D11097: dirstate-v2: Add heuristic for when to a new data file
SimonSapin
phabricator at mercurial-scm.org
Thu Jul 15 15:29:00 UTC 2021
SimonSapin created this revision.
Herald added a reviewer: hg-reviewers.
Herald added a subscriber: mercurial-patches.
REVISION SUMMARY
⦠instead of appending to the existing one. This is based on keeping track
of how much of the existing data is not used anymore.
REPOSITORY
rHG Mercurial
BRANCH
default
REVISION DETAIL
https://phab.mercurial-scm.org/D11097
AFFECTED FILES
rust/hg-core/src/dirstate_tree/dirstate_map.rs
rust/hg-core/src/dirstate_tree/on_disk.rs
CHANGE DETAILS
diff --git a/rust/hg-core/src/dirstate_tree/on_disk.rs b/rust/hg-core/src/dirstate_tree/on_disk.rs
--- a/rust/hg-core/src/dirstate_tree/on_disk.rs
+++ b/rust/hg-core/src/dirstate_tree/on_disk.rs
@@ -283,6 +283,8 @@
return Ok(DirstateMap::empty(on_disk));
}
let root = read_root(on_disk)?;
+ // Each append writes a new `Root`, so itâs never reused
+ let unreachable_bytes = std::mem::size_of::<Root>();
let dirstate_map = DirstateMap {
on_disk,
root: dirstate_map::ChildNodes::OnDisk(read_nodes(
@@ -292,6 +294,7 @@
nodes_with_entry_count: root.nodes_with_entry_count.get(),
nodes_with_copy_source_count: root.nodes_with_copy_source_count.get(),
ignore_patterns_hash: root.ignore_patterns_hash,
+ unreachable_bytes,
};
Ok(dirstate_map)
}
diff --git a/rust/hg-core/src/dirstate_tree/dirstate_map.rs b/rust/hg-core/src/dirstate_tree/dirstate_map.rs
--- a/rust/hg-core/src/dirstate_tree/dirstate_map.rs
+++ b/rust/hg-core/src/dirstate_tree/dirstate_map.rs
@@ -44,6 +44,9 @@
/// See on_disk::Header
pub(super) ignore_patterns_hash: on_disk::IgnorePatternsHash,
+
+ /// How many bytes of `on_disk` are not used anymore
+ pub(super) unreachable_bytes: usize,
}
/// Using a plain `HgPathBuf` of the full path from the repository root as a
@@ -118,9 +121,10 @@
}
}
- pub(super) fn make_mut(
+ fn make_mut(
&mut self,
on_disk: &'on_disk [u8],
+ unreachable_bytes: &mut usize,
) -> Result<
&mut FastHashMap<NodeKey<'on_disk>, Node<'on_disk>>,
DirstateV2ParseError,
@@ -128,6 +132,8 @@
match self {
ChildNodes::InMemory(nodes) => Ok(nodes),
ChildNodes::OnDisk(nodes) => {
+ *unreachable_bytes +=
+ std::mem::size_of_val::<[on_disk::Node]>(nodes);
let nodes = nodes
.iter()
.map(|node| {
@@ -406,6 +412,7 @@
nodes_with_entry_count: 0,
nodes_with_copy_source_count: 0,
ignore_patterns_hash: [0; on_disk::IGNORE_PATTERNS_HASH_LEN],
+ unreachable_bytes: 0,
}
}
@@ -436,6 +443,7 @@
let tracked = entry.state.is_tracked();
let node = Self::get_or_insert_node(
map.on_disk,
+ &mut map.unreachable_bytes,
&mut map.root,
path,
WithBasename::to_cow_borrowed,
@@ -472,18 +480,8 @@
/// append to the existing data file that contains `self.on_disk` (true),
/// or create a new data file from scratch (false).
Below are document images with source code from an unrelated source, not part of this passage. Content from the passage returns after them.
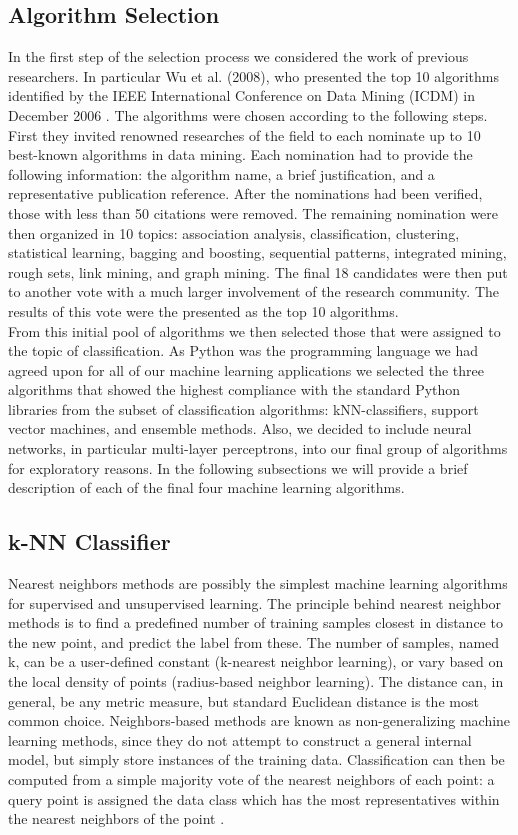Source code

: \subsection{Algorithm Selection}
In the first step of the selection process we considered the work of previous researchers. In particular Wu et al. (2008), who presented the top 10 algorithms identified by the IEEE International Conference on Data Mining (ICDM) in December 2006 \cite{Wu2008}. The algorithms were chosen according to the following steps. First they invited renowned researches of the field to each nominate up to 10 best-known algorithms in data mining. Each nomination had to provide the following information: the algorithm name, a brief justification, and a representative publication reference. After the nominations had been verified, those with less than 50 citations were removed. The remaining nomination were then organized in 10 topics: association analysis, classification, clustering, statistical learning, bagging and boosting, sequential patterns, integrated mining, rough sets, link mining, and graph mining. The final 18 candidates were then put to another vote with a much larger involvement of the research community. The results of this vote were the presented as the top 10 algorithms.\\
From this initial pool of algorithms we then selected those that were assigned to the topic of classification. As Python was the programming language we had agreed upon for all of our machine learning applications we selected the three algorithms that showed the highest compliance with the standard Python libraries from the subset of classification algorithms: kNN-classifiers, support vector machines, and ensemble methods. Also, we decided to include neural networks, in particular multi-layer perceptrons, into our final group of algorithms for exploratory reasons. 
In the following subsections we will provide a brief description of each of the final four machine learning algorithms.

\subsection{k-NN Classifier} 
Nearest neighbors methods are possibly the simplest machine learning algorithms for supervised and unsupervised learning. The principle behind nearest neighbor methods is to find a predefined number of training samples closest in distance to the new point, and predict the label from these. The number of samples, named k, can be a user-defined constant (k-nearest neighbor learning), or vary based on the local density of points (radius-based neighbor learning). The distance can, in general, be any metric measure, but standard Euclidean distance is the most common choice. Neighbors-based methods are known as non-generalizing machine learning methods, since they do not attempt to construct a general internal model, but simply store instances of the training data. Classification can then be computed from a simple majority vote of the nearest neighbors of each point: a query point is assigned the data class which has the most representatives within the nearest neighbors of the point \cite{Pedregosa2011}. 

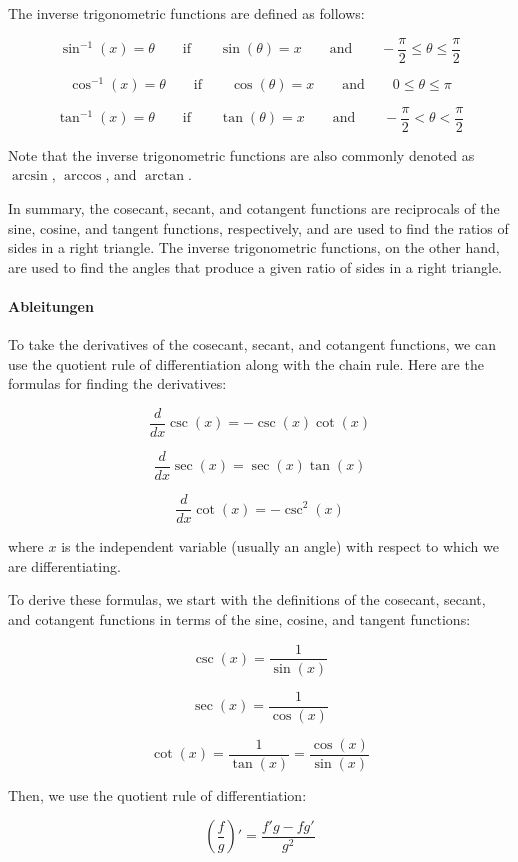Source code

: \documentclass{book}
\begin{document}
The inverse trigonometric functions are defined as follows:

$$\sin^{-1}(x) = \theta \qquad \text{if} \qquad \sin(\theta) = x \qquad \text{and} \qquad -\frac{\pi}{2} \leq \theta \leq \frac{\pi}{2}$$

$$\cos^{-1}(x) = \theta \qquad \text{if} \qquad \cos(\theta) = x \qquad \text{and} \qquad 0 \leq \theta \leq \pi$$

$$\tan^{-1}(x) = \theta \qquad \text{if} \qquad \tan(\theta) = x \qquad \text{and} \qquad -\frac{\pi}{2} < \theta < \frac{\pi}{2}$$

Note that the inverse trigonometric functions are also commonly denoted as
$\arcsin$, $\arccos$, and $\arctan$.

In summary, the cosecant, secant, and cotangent functions are reciprocals of
the sine, cosine, and tangent functions, respectively, and are used to find the
ratios of sides in a right triangle. The inverse trigonometric functions, on
the other hand, are used to find the angles that produce a given ratio of sides
in a right triangle.



\paragraph{Ableitungen} %
\label{par:Ableitungen}
To take the derivatives of the cosecant, secant, and cotangent functions, we
can use the quotient rule of differentiation along with the chain rule. Here
are the formulas for finding the derivatives:

$$\frac{d}{dx} \csc(x) = -\csc(x) \cot(x)$$

$$\frac{d}{dx} \sec(x) = \sec(x) \tan(x)$$

$$\frac{d}{dx} \cot(x) = -\csc^2(x)$$

where $x$ is the independent variable (usually an angle) with respect to which
we are differentiating.

To derive these formulas, we start with the definitions of the cosecant,
secant, and cotangent functions in terms of the sine, cosine, and tangent
functions:

$$\csc(x) = \frac{1}{\sin(x)}$$

$$\sec(x) = \frac{1}{\cos(x)}$$

$$\cot(x) = \frac{1}{\tan(x)} = \frac{\cos(x)}{\sin(x)}$$

Then, we use the quotient rule of differentiation:

$$\left(\frac{f}{g}\right)' = \frac{f'g - fg'}{g^2}$$
\end{document}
pub(super) fn write_should_append(&self) -> bool {
- // Soon this will be a heuristic based on the amount of unreachable
- // data. For now itâs pseudo-random in order to make tests exercise
- // both code paths.
-
- fn bad_rng() -> u32 {
- std::time::SystemTime::now()
- .duration_since(std::time::UNIX_EPOCH)
- .unwrap()
- .subsec_millis()
- }
-
- bad_rng() % 2 == 0
+ // Append if more than half of the existing data is still relevant
+ self.unreachable_bytes <= (self.on_disk.len() / 2)
}
fn get_node<'tree>(
@@ -514,6 +512,7 @@
/// other fields while the returned borrow is still valid
fn get_node_mut<'tree>(
on_disk: &'on_disk [u8],
+ unreachable_bytes: &mut usize,
root: &'tree mut ChildNodes<'on_disk>,
path: &HgPath,
) -> Result<Option<&'tree mut Node<'on_disk>>, DirstateV2ParseError> {
@@ -522,7 +521,9 @@
let mut component =
components.next().expect("expected at least one components");
loop {
- if let Some(child) = children.make_mut(on_disk)?.get_mut(component)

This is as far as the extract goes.